Exercise brief
From the records below, transcribe exactly the lines that begin at the line with "a virtual environment." and end at the line with "in the terminal.", both included.

Records from a collection:
★ ★ ★ ★ ★ ★ ★
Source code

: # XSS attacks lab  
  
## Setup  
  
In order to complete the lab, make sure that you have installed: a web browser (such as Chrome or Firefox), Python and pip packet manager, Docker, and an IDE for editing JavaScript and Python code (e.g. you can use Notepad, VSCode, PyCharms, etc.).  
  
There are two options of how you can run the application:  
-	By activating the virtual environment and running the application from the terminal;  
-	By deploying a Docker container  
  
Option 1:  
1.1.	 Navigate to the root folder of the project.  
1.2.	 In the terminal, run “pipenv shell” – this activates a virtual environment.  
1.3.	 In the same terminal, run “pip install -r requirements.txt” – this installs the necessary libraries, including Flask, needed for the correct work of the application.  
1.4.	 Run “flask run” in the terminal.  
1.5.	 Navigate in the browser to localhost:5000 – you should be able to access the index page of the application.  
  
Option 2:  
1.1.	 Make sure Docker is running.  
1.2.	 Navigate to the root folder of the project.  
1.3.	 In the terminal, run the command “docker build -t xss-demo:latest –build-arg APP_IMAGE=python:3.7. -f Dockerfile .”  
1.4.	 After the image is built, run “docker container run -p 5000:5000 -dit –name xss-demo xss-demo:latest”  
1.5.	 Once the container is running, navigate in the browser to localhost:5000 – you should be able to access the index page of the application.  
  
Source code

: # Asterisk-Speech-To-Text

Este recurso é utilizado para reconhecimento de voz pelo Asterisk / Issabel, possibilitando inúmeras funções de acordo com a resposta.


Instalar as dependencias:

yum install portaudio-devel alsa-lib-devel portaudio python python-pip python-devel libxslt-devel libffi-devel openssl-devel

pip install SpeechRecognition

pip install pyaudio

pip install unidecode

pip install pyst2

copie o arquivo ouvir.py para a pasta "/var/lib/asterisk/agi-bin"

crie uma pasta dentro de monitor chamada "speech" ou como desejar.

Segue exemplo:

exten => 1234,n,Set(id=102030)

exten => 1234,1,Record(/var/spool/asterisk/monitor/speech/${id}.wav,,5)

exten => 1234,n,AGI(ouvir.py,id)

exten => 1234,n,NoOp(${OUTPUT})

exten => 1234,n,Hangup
★ ★ ★ ★ ★ ★ ★
Response box
1.2.	 In the terminal, run “pipenv shell” – this activates a virtual environment.  
1.3.	 In the same terminal, run “pip install -r requirements.txt” – this installs the necessary libraries, including Flask, needed for the correct work of the application.  
1.4.	 Run “flask run” in the terminal.  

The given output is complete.